_Work instruction_
Look below for the line that has "- [The Odin"; output exactly from it through the line that has "https://zhuanlan.zhihu.com/p/33896402", and leave the pictures out.

_Excerpted records_
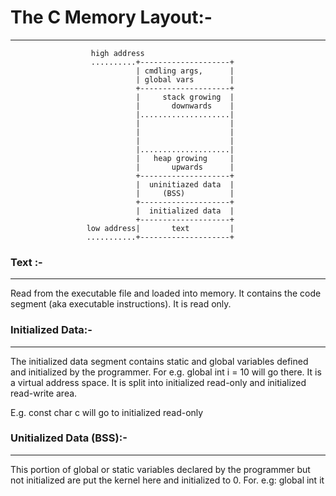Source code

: # The C Memory Layout:-
-------------------------


                      high address  
                      ..........+--------------------+
                                | cmdling args,      |
                                | global vars        |
                                +--------------------+
                                |     stack growing  |
                                |       downwards    |
                                |....................|
                                |                    |
                                |                    |
                                |                    |
                                |....................|
                                |   heap growing     |
                                |       upwards      |
                                +--------------------+
                                |  uninitiazed data  |
                                |     (BSS)          |
                                +--------------------+
                                |  initialized data  |
                                +--------------------+
                     low address|       text         |
                     ...........+--------------------+


### Text :- 
----------

Read from the executable file and loaded into memory. It contains the code segment (aka
executable instructions). It is read only.

### Initialized Data:- 
---------------------

The initialized data segment contains static and global variables defined and
initialized by the programmer. For e.g. global int i = 10 will go there.
It is a virtual address space. It is split into initialized read-only and initialized read-write
area.

E.g. const char c will go to initialized read-only


### Unitialized Data (BSS):-
---------------------------

This portion of global or static variables declared by the programmer but not initialized are put
the kernel here and initialized to 0.
For. e.g: global int it


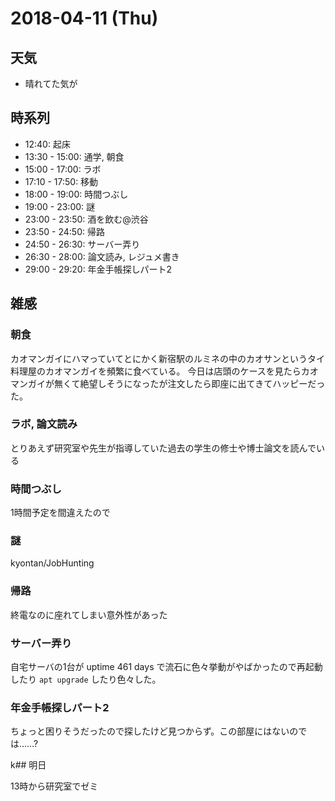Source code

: # 2018-04-11 (Thu)

## 天気

- 晴れてた気が

## 時系列

- 12:40: 起床
- 13:30 - 15:00: 通学, 朝食
- 15:00 - 17:00: ラボ
- 17:10 - 17:50: 移動
- 18:00 - 19:00: 時間つぶし
- 19:00 - 23:00: 謎
- 23:00 - 23:50: 酒を飲む@渋谷
- 23:50 - 24:50: 帰路
- 24:50 - 26:30: サーバー弄り
- 26:30 - 28:00: 論文読み, レジュメ書き
- 29:00 - 29:20: 年金手帳探しパート2

## 雑感

### 朝食

カオマンガイにハマっていてとにかく新宿駅のルミネの中のカオサンというタイ料理屋のカオマンガイを頻繁に食べている。
今日は店頭のケースを見たらカオマンガイが無くて絶望しそうになったが注文したら即座に出てきてハッピーだった。

### ラボ, 論文読み

とりあえず研究室や先生が指導していた過去の学生の修士や博士論文を読んでいる

### 時間つぶし

1時間予定を間違えたので

### 謎

kyontan/JobHunting

### 帰路

終電なのに座れてしまい意外性があった

### サーバー弄り

自宅サーバの1台が uptime 461 days で流石に色々挙動がやばかったので再起動したり `apt upgrade` したり色々した。

### 年金手帳探しパート2

ちょっと困りそうだったので探したけど見つからず。この部屋にはないのでは……?

k## 明日

13時から研究室でゼミ
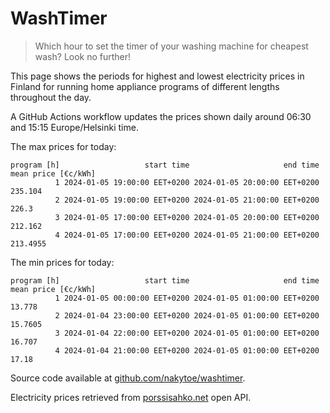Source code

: 
# WashTimer

> Which hour to set the timer of your washing machine for cheapest wash? Look no further!

This page shows the periods for highest and lowest electricity prices in Finland 
for running home appliance programs of different lengths throughout the day. 

A GitHub Actions workflow updates the prices shown daily around 06:30 and 15:15 Europe/Helsinki time.

The max prices for today:

	program [h]                   start time                     end time mean price [€c/kWh]
	          1 2024-01-05 19:00:00 EET+0200 2024-01-05 20:00:00 EET+0200             235.104
	          2 2024-01-05 19:00:00 EET+0200 2024-01-05 21:00:00 EET+0200               226.3
	          3 2024-01-05 17:00:00 EET+0200 2024-01-05 20:00:00 EET+0200             212.162
	          4 2024-01-05 17:00:00 EET+0200 2024-01-05 21:00:00 EET+0200            213.4955

The min prices for today:

	program [h]                   start time                     end time mean price [€c/kWh]
	          1 2024-01-05 00:00:00 EET+0200 2024-01-05 01:00:00 EET+0200              13.778
	          2 2024-01-04 23:00:00 EET+0200 2024-01-05 01:00:00 EET+0200             15.7605
	          3 2024-01-04 22:00:00 EET+0200 2024-01-05 01:00:00 EET+0200              16.707
	          4 2024-01-04 21:00:00 EET+0200 2024-01-05 01:00:00 EET+0200               17.18


Source code available at [github.com/nakytoe/washtimer](https://github.com/nakytoe/washtimer).

Electricity prices retrieved from [porssisahko.net](https://porssisahko.net/api) open API.
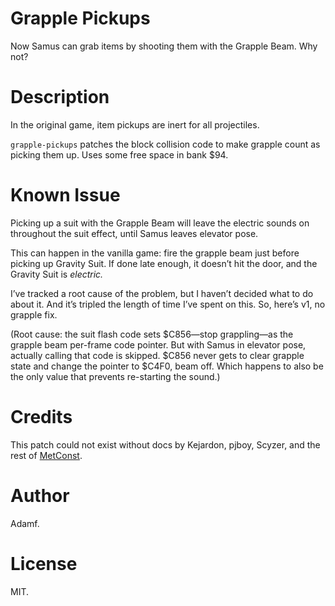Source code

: # Grapple Pickups

Now Samus can grab items by shooting them with the Grapple Beam.
Why not?

# Description

In the original game, item pickups are inert for all projectiles.

`grapple-pickups` patches the block collision code to make grapple count as picking them
up.  Uses some free space in bank $94.

# Known Issue

Picking up a suit with the Grapple Beam will leave the electric sounds on
throughout the suit effect, until Samus leaves elevator pose.

This can happen in the vanilla game:
fire the grapple beam just before picking up Gravity Suit.
If done late enough, it doesn’t hit the door, and the Gravity Suit is _electric._

I’ve tracked a root cause of the problem, but I haven’t decided what to do about it.
And it’s tripled the length of time I’ve spent on this.
So, here’s v1, no grapple fix.

(Root cause: the suit flash code sets $C856—stop grappling—as the grapple beam per-frame code pointer.
But with Samus in elevator pose, actually calling that code is skipped.
$C856 never gets to clear grapple state and change the pointer to $C4F0, beam off.
Which happens to also be the only value that prevents re-starting the sound.)


# Credits

This patch could not exist without docs by Kejardon, pjboy, Scyzer,
and the rest of [MetConst](http://metroidconstruction.com).

# Author

Adamf.

# License

MIT.
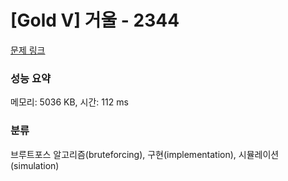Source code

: # [Gold V] 거울 - 2344 

[문제 링크](https://www.acmicpc.net/problem/2344) 

### 성능 요약

메모리: 5036 KB, 시간: 112 ms

### 분류

브루트포스 알고리즘(bruteforcing), 구현(implementation), 시뮬레이션(simulation)

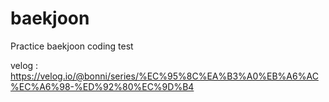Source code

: # baekjoon
Practice baekjoon coding test

velog : https://velog.io/@bonni/series/%EC%95%8C%EA%B3%A0%EB%A6%AC%EC%A6%98-%ED%92%80%EC%9D%B4
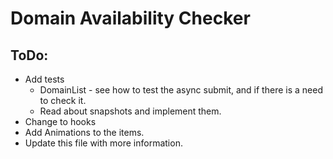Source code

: # Domain Availability Checker

## ToDo:

- Add tests
  - DomainList - see how to test the async submit, and if there is a need to check it.
  - Read about snapshots and implement them.
- Change to hooks
- Add Animations to the items.
- Update this file with more information.
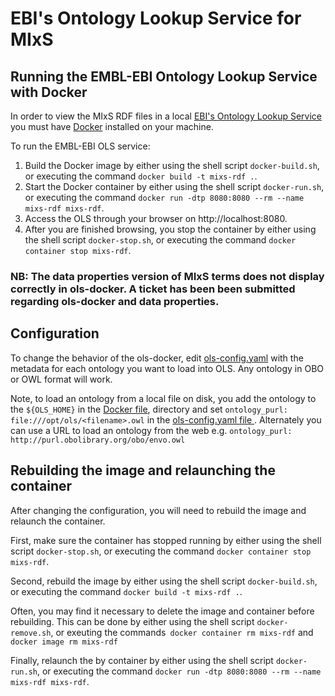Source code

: # EBI's Ontology Lookup Service for MIxS

## Running the EMBL-EBI Ontology Lookup Service with Docker  

In order to view the MIxS RDF files in a local [EBI's Ontology Lookup Service](https://www.ebi.ac.uk/ols/) you must have [Docker](https://www.docker.com/) installed on your machine.  

To run the EMBL-EBI OLS service:
1. Build the Docker image by either using the shell script `docker-build.sh`, or executing the command `docker build -t mixs-rdf .`.
2. Start the Docker container by either using the shell script `docker-run.sh`, or executing the command `docker run -dtp 8080:8080 --rm --name mixs-rdf mixs-rdf`.
3. Access the OLS through your browser on http://localhost:8080.
4. After you are finished browsing, you stop the container by either using the shell script `docker-stop.sh`, or executing the command `docker container stop mixs-rdf`.

### NB: The data properties version of MIxS terms does not display correctly in ols-docker. A ticket has been been submitted regarding ols-docker and data properties.  

## Configuration 

To change the behavior of the ols-docker, edit [ols-config.yaml](ols-config.yaml) with the metadata for each ontology you want to load into OLS. Any ontology in OBO or OWL format will work. 

Note, to load an ontology from a local file on disk, you add the ontology to the `${OLS_HOME}` in the [Docker file](Dockerfile), directory and set `ontology_purl: file:///opt/ols/<filename>.owl` in the [ols-config.yaml file ](ols-config.yaml). Alternately you can use a URL to load an ontology from the web e.g. `ontology_purl: http://purl.obolibrary.org/obo/envo.owl` 

## Rebuilding the image and relaunching the container

After changing the configuration, you will need to rebuild the image and relaunch the container.  

First, make sure the container has stopped running by either using the shell script `docker-stop.sh`, or executing the command `docker container stop mixs-rdf`.

Second, rebuild the image by either using the shell script `docker-build.sh`, or executing the command `docker build -t mixs-rdf .`.  

Often, you may find it necessary to delete the image and container before rebuilding. This can be done by either using the shell script `docker-remove.sh`, or exeuting the commands` docker container rm mixs-rdf` and `docker image rm mixs-rdf`

Finally, relaunch the by container by either using the shell script `docker-run.sh`, or executing the command `docker run -dtp 8080:8080 --rm --name mixs-rdf mixs-rdf`.
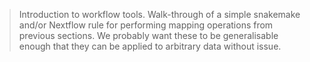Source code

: >Introduction to workflow tools.
>Walk-through of a simple snakemake and/or Nextflow rule for performing mapping operations from previous sections. We probably want these to be generalisable enough that they can be applied to arbitrary data without issue.
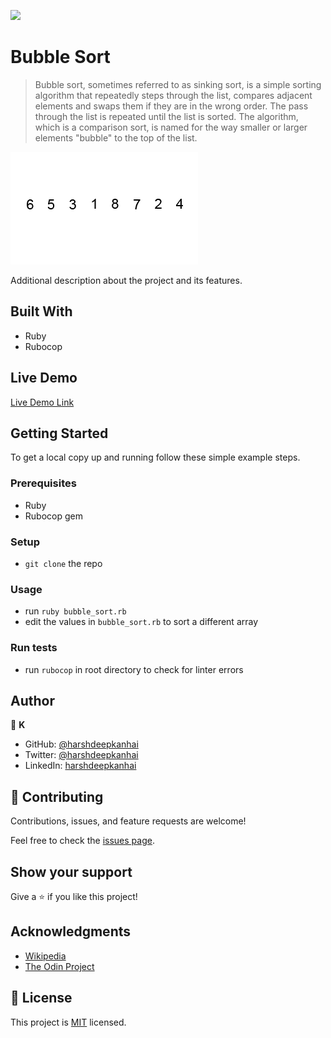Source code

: ![](https://img.shields.io/badge/Microverse-blueviolet)

# Bubble Sort

> Bubble sort, sometimes referred to as sinking sort, is a simple sorting algorithm that repeatedly steps through the list, compares adjacent elements and swaps them if they are in the wrong order. The pass through the list is repeated until the list is sorted. The algorithm, which is a comparison sort, is named for the way smaller or larger elements "bubble" to the top of the list.

![screenshot](./Bubble-sort.gif)

Additional description about the project and its features.

## Built With

- Ruby
- Rubocop

## Live Demo

[Live Demo Link](https://repl.it/@kanhai/bubblesort)


## Getting Started

To get a local copy up and running follow these simple example steps.

### Prerequisites

 - Ruby
 - Rubocop gem 

### Setup
  - `git clone` the repo

### Usage
  - run `ruby bubble_sort.rb`
  - edit the values in `bubble_sort.rb` to sort a different array

### Run tests
 - run `rubocop` in root directory to check for linter errors




## Author

👤 **K**

- GitHub: [@harshdeepkanhai](https://github.com/harshdeepkanhai)
- Twitter: [@harshdeepkanhai](https://twitter.com/harshdeepkanhai)
- LinkedIn: [harshdeepkanhai](https://linkedin.com/in/harshdeepkanhai)


## 🤝 Contributing

Contributions, issues, and feature requests are welcome!

Feel free to check the [issues page](issues/).

## Show your support

Give a ⭐️ if you like this project!

## Acknowledgments

- [Wikipedia](https://en.wikipedia.org/wiki/Bubble_sort)
- [The Odin Project](https://www.theodinproject.com/courses/ruby-programming/lessons/bubble-sort)

## 📝 License

This project is [MIT](lic.url) licensed.
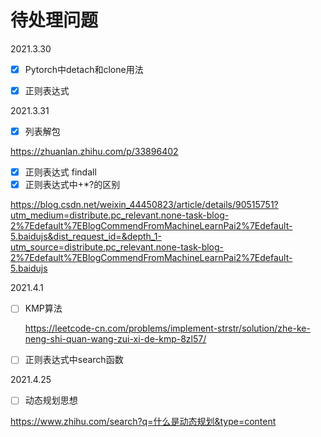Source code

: # 待处理问题

2021.3.30

- [x] Pytorch中detach和clone用法
- [x] 正则表达式



2021.3.31

- [x] 列表解包

https://zhuanlan.zhihu.com/p/33896402

- [x] 正则表达式 findall
- [x] 正则表达式中+\*?的区别

https://blog.csdn.net/weixin_44450823/article/details/90515751?utm_medium=distribute.pc_relevant.none-task-blog-2%7Edefault%7EBlogCommendFromMachineLearnPai2%7Edefault-5.baidujs&dist_request_id=&depth_1-utm_source=distribute.pc_relevant.none-task-blog-2%7Edefault%7EBlogCommendFromMachineLearnPai2%7Edefault-5.baidujs

2021.4.1

- [ ] KMP算法

  https://leetcode-cn.com/problems/implement-strstr/solution/zhe-ke-neng-shi-quan-wang-zui-xi-de-kmp-8zl57/

- [ ] 正则表达式中search函数

2021.4.25

- [ ] 动态规划思想

https://www.zhihu.com/search?q=什么是动态规划&type=content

_Completed exercise_
- [The Odin Project](https://www.theodinproject.com/courses/ruby-programming/lessons/bubble-sort)

## 📝 License

This project is [MIT](lic.url) licensed.
Source code

: # 待处理问题

2021.3.30

- [x] Pytorch中detach和clone用法
- [x] 正则表达式



2021.3.31

- [x] 列表解包

https://zhuanlan.zhihu.com/p/33896402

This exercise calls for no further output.